» **Task description**: Once the line containing "7. Connect Modbus/USB" is found in the records below, return it and each following line exactly, up to and including the line containing "15. Open the", and nothing else.
(Working data Opens)
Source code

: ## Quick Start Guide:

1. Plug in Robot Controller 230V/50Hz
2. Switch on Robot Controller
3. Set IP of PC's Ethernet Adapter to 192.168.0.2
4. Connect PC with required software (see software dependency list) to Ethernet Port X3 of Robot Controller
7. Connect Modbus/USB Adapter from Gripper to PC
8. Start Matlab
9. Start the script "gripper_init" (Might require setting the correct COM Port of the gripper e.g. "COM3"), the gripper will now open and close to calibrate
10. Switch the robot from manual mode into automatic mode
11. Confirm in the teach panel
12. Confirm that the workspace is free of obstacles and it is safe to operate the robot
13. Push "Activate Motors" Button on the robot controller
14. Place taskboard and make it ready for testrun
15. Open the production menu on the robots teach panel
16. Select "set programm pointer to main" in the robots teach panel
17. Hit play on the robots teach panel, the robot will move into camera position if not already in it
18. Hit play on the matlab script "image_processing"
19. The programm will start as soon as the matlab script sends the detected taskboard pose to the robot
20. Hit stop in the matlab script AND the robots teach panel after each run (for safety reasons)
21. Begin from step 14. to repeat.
(Working data Closes)
» **Your solution**:
7. Connect Modbus/USB Adapter from Gripper to PC
8. Start Matlab
9. Start the script "gripper_init" (Might require setting the correct COM Port of the gripper e.g. "COM3"), the gripper will now open and close to calibrate
10. Switch the robot from manual mode into automatic mode
11. Confirm in the teach panel
12. Confirm that the workspace is free of obstacles and it is safe to operate the robot
13. Push "Activate Motors" Button on the robot controller
14. Place taskboard and make it ready for testrun
15. Open the production menu on the robots teach panel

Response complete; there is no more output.